** GIVEN INFORMATION follows **

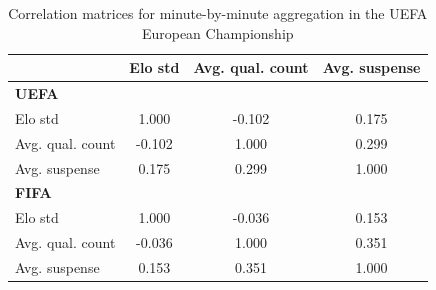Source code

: \begin{table}[H]
\centering
\small
\caption{Correlation matrices for minute-by-minute aggregation in the UEFA European Championship}
\label{tab:corr_eu_mbm}
\begin{tabular}{lccc}
\toprule
 & Elo std & Avg. qual. count & Avg. suspense \\
\midrule
\multicolumn{4}{l}{\textbf{UEFA}} \\
Elo std             & 1.000 & -0.102 & 0.175 \\
Avg. qual. count    & -0.102 & 1.000 & 0.299 \\
Avg. suspense       & 0.175 & 0.299 & 1.000 \\
\midrule
\multicolumn{4}{l}{\textbf{FIFA}} \\
Elo std             & 1.000 & -0.036 & 0.153 \\
Avg. qual. count    & -0.036 & 1.000 & 0.351 \\
Avg. suspense       & 0.153 & 0.351 & 1.000 \\
\bottomrule
\end{tabular}
\end{table}
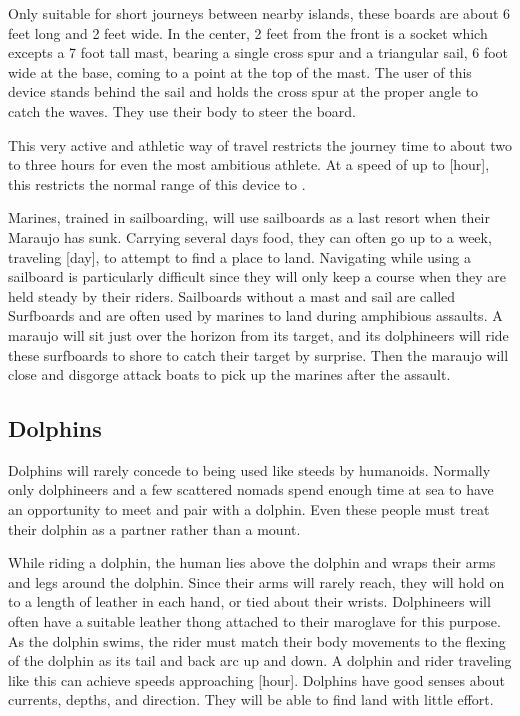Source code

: Only suitable for short journeys between nearby islands, these boards are about 6 feet long and 2 feet wide. In the center, 2 feet from the front is a socket which excepts a 7 foot tall mast, bearing a single cross spur and a triangular sail, 6 foot wide at the base, coming to a point at the top of the mast. The user of this device stands behind the sail and holds the cross spur at the proper angle to catch the waves. They use their body to steer the board.

This very active and athletic way of travel restricts the journey time to about two to three hours for even the most ambitious athlete. At a speed of up to [hour], this restricts the normal range of this device to .

Marines, trained in sailboarding, will use sailboards as a last resort when their Maraujo has sunk. Carrying several days food, they can often go up to a week, traveling [day], to attempt to find a place to land. Navigating while using a sailboard is particularly difficult since they will only keep a course when they are held steady by their riders.
Sailboards without a mast and sail are called Surfboards and are often used by marines to land during amphibious assaults. A maraujo will sit just over the horizon from its target, and its dolphineers will ride these surfboards to shore to catch their target by surprise. Then the maraujo will close and disgorge attack boats to pick up the marines after the assault.
\subsection{Dolphins}
Dolphins will rarely concede to being used like steeds by humanoids. Normally only dolphineers and a few scattered nomads spend enough time at sea to have an opportunity to meet and pair with a dolphin. Even these people must treat their dolphin as a partner rather than a mount.

While riding a dolphin, the human lies above the dolphin and wraps their arms and legs around the dolphin. Since their arms will rarely reach, they will hold on to a length of leather in each hand, or tied about their wrists. Dolphineers will often have a suitable leather thong attached to their maroglave for this purpose. As the dolphin swims, the rider must match their body movements to the flexing of the dolphin as its tail and back arc up and down. A dolphin and rider traveling like this can achieve speeds approaching [hour]. Dolphins have good senses about currents, depths, and direction. They will be able to find land with little effort.

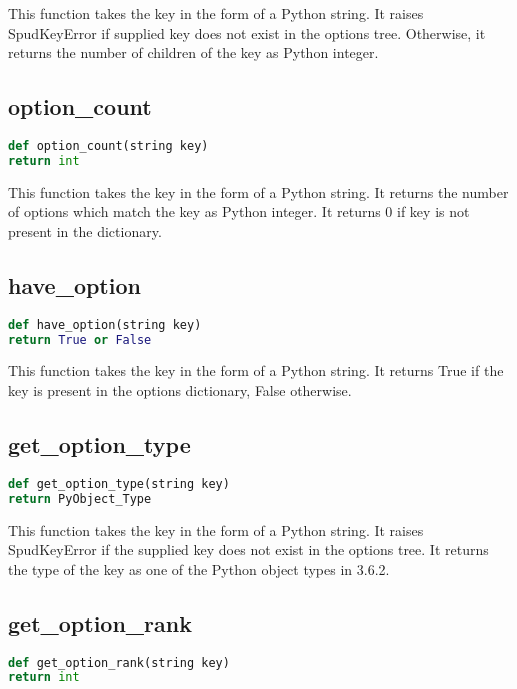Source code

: \documentclass[a4paper, 11pt]{book}
\begin{document}
This function takes the key in the form of a Python string. 
It raises SpudKeyError if supplied key does not exist in the options tree.
Otherwise, it returns the number of children of the key as Python integer.

\subsection{option\_count}

\begin{lstlisting}[language=Python]
def option_count(string key)
return int
\end{lstlisting}

This function takes the key in the form of a Python string. 
It returns the number of options which match the key as Python integer.
It returns 0 if key is not present in the dictionary.

\subsection{have\_option}

\begin{lstlisting}[language=Python]
def have_option(string key)
return True or False
\end{lstlisting}

This function takes the key in the form of a Python string. 
It returns True if the key is present in the options dictionary, False otherwise.

\subsection{get\_option\_type}

\begin{lstlisting}[language=Python]
def get_option_type(string key)
return PyObject_Type
\end{lstlisting}

This function takes the key in the form of a Python string. 
It raises SpudKeyError if the supplied key does not exist in the options tree.
It returns the type of the key as one of the Python object types in 3.6.2.

\subsection{get\_option\_rank}

\begin{lstlisting}[language=Python]
def get_option_rank(string key)
return int
\end{lstlisting}
\end{document}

** End of GIVEN INFORMATION **

_WHAT THE TASK REQUIRES_
Would it be possible to print the records above verbatim, pictures omitted?

_WORKED SOLUTION_
Source code

: \begin{table}[H]
\centering
\small
\caption{Correlation matrices for minute-by-minute aggregation in the UEFA European Championship}
\label{tab:corr_eu_mbm}
\begin{tabular}{lccc}
\toprule
 & Elo std & Avg. qual. count & Avg. suspense \\
\midrule
\multicolumn{4}{l}{\textbf{UEFA}} \\
Elo std             & 1.000 & -0.102 & 0.175 \\
Avg. qual. count    & -0.102 & 1.000 & 0.299 \\
Avg. suspense       & 0.175 & 0.299 & 1.000 \\
\midrule
\multicolumn{4}{l}{\textbf{FIFA}} \\
Elo std             & 1.000 & -0.036 & 0.153 \\
Avg. qual. count    & -0.036 & 1.000 & 0.351 \\
Avg. suspense       & 0.153 & 0.351 & 1.000 \\
\bottomrule
\end{tabular}
\end{table}
Source code

: Only suitable for short journeys between nearby islands, these boards are about 6 feet long and 2 feet wide. In the center, 2 feet from the front is a socket which excepts a 7 foot tall mast, bearing a single cross spur and a triangular sail, 6 foot wide at the base, coming to a point at the top of the mast. The user of this device stands behind the sail and holds the cross spur at the proper angle to catch the waves. They use their body to steer the board.

This very active and athletic way of travel restricts the journey time to about two to three hours for even the most ambitious athlete. At a speed of up to [hour], this restricts the normal range of this device to .

Marines, trained in sailboarding, will use sailboards as a last resort when their Maraujo has sunk. Carrying several days food, they can often go up to a week, traveling [day], to attempt to find a place to land. Navigating while using a sailboard is particularly difficult since they will only keep a course when they are held steady by their riders.
Sailboards without a mast and sail are called Surfboards and are often used by marines to land during amphibious assaults. A maraujo will sit just over the horizon from its target, and its dolphineers will ride these surfboards to shore to catch their target by surprise. Then the maraujo will close and disgorge attack boats to pick up the marines after the assault.
\subsection{Dolphins}
Dolphins will rarely concede to being used like steeds by humanoids. Normally only dolphineers and a few scattered nomads spend enough time at sea to have an opportunity to meet and pair with a dolphin. Even these people must treat their dolphin as a partner rather than a mount.

While riding a dolphin, the human lies above the dolphin and wraps their arms and legs around the dolphin. Since their arms will rarely reach, they will hold on to a length of leather in each hand, or tied about their wrists. Dolphineers will often have a suitable leather thong attached to their maroglave for this purpose. As the dolphin swims, the rider must match their body movements to the flexing of the dolphin as its tail and back arc up and down. A dolphin and rider traveling like this can achieve speeds approaching [hour]. Dolphins have good senses about currents, depths, and direction. They will be able to find land with little effort.

Source code

: \documentclass[a4paper, 11pt]{book}
\begin{document}
This function takes the key in the form of a Python string. 
It raises SpudKeyError if supplied key does not exist in the options tree.
Otherwise, it returns the number of children of the key as Python integer.

\subsection{option\_count}

\begin{lstlisting}[language=Python]
def option_count(string key)
return int
\end{lstlisting}

This function takes the key in the form of a Python string. 
It returns the number of options which match the key as Python integer.
It returns 0 if key is not present in the dictionary.

\subsection{have\_option}

\begin{lstlisting}[language=Python]
def have_option(string key)
return True or False
\end{lstlisting}

This function takes the key in the form of a Python string. 
It returns True if the key is present in the options dictionary, False otherwise.

\subsection{get\_option\_type}

\begin{lstlisting}[language=Python]
def get_option_type(string key)
return PyObject_Type
\end{lstlisting}

This function takes the key in the form of a Python string. 
It raises SpudKeyError if the supplied key does not exist in the options tree.
It returns the type of the key as one of the Python object types in 3.6.2.

\subsection{get\_option\_rank}

\begin{lstlisting}[language=Python]
def get_option_rank(string key)
return int
\end{lstlisting}
\end{document}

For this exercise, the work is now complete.